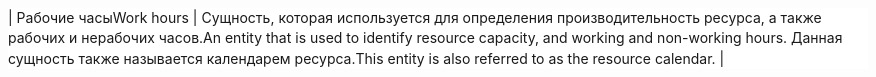 | <span data-ttu-id="27622-144">Рабочие часы</span><span class="sxs-lookup"><span data-stu-id="27622-144">Work hours</span></span>                 | <span data-ttu-id="27622-145">Сущность, которая используется для определения производительность ресурса, а также рабочих и нерабочих часов.</span><span class="sxs-lookup"><span data-stu-id="27622-145">An entity that is used to identify resource capacity, and working and non-working hours.</span></span> <span data-ttu-id="27622-146">Данная сущность также называется календарем ресурса.</span><span class="sxs-lookup"><span data-stu-id="27622-146">This entity is also referred to as the resource calendar.</span></span> |
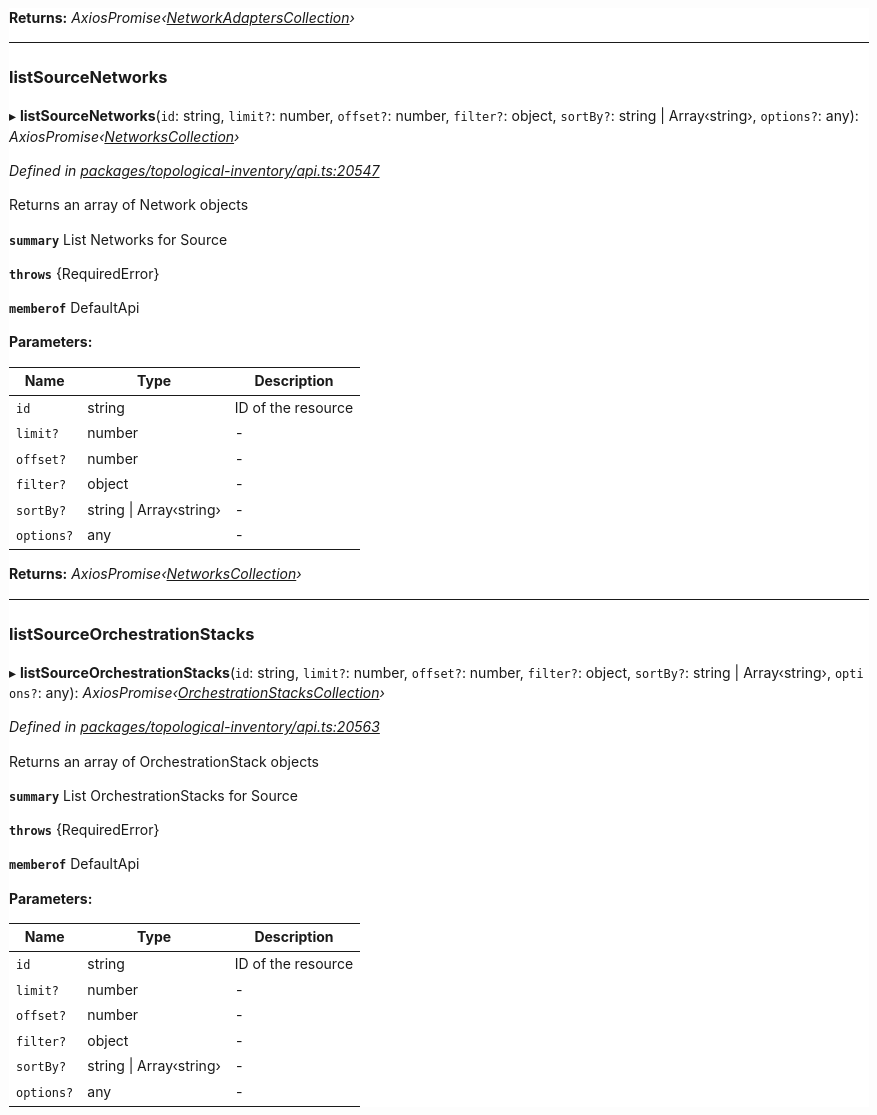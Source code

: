 **Returns:** *AxiosPromise‹[NetworkAdaptersCollection](../interfaces/networkadapterscollection.md)›*

___

###  listSourceNetworks

▸ **listSourceNetworks**(`id`: string, `limit?`: number, `offset?`: number, `filter?`: object, `sortBy?`: string | Array‹string›, `options?`: any): *AxiosPromise‹[NetworksCollection](../interfaces/networkscollection.md)›*

*Defined in [packages/topological-inventory/api.ts:20547](https://github.com/Hyperkid123/javascript-clients/blob/master/packages/topological-inventory/api.ts#L20547)*

Returns an array of Network objects

**`summary`** List Networks for Source

**`throws`** {RequiredError}

**`memberof`** DefaultApi

**Parameters:**

Name | Type | Description |
------ | ------ | ------ |
`id` | string | ID of the resource |
`limit?` | number | - |
`offset?` | number | - |
`filter?` | object | - |
`sortBy?` | string &#124; Array‹string› | - |
`options?` | any | - |

**Returns:** *AxiosPromise‹[NetworksCollection](../interfaces/networkscollection.md)›*

___

###  listSourceOrchestrationStacks

▸ **listSourceOrchestrationStacks**(`id`: string, `limit?`: number, `offset?`: number, `filter?`: object, `sortBy?`: string | Array‹string›, `options?`: any): *AxiosPromise‹[OrchestrationStacksCollection](../interfaces/orchestrationstackscollection.md)›*

*Defined in [packages/topological-inventory/api.ts:20563](https://github.com/Hyperkid123/javascript-clients/blob/master/packages/topological-inventory/api.ts#L20563)*

Returns an array of OrchestrationStack objects

**`summary`** List OrchestrationStacks for Source

**`throws`** {RequiredError}

**`memberof`** DefaultApi

**Parameters:**

Name | Type | Description |
------ | ------ | ------ |
`id` | string | ID of the resource |
`limit?` | number | - |
`offset?` | number | - |
`filter?` | object | - |
`sortBy?` | string &#124; Array‹string› | - |
`options?` | any | - |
········
WORK TO BE COMPLETED |
Each line of the records that holds the word "packages" should be copied out.

EXERCISE OUTPUT |
*Defined in [packages/topological-inventory/api.ts:20547](https://github.com/Hyperkid123/javascript-clients/blob/master/packages/topological-inventory/api.ts#L20547)*
*Defined in [packages/topological-inventory/api.ts:20563](https://github.com/Hyperkid123/javascript-clients/blob/master/packages/topological-inventory/api.ts#L20563)*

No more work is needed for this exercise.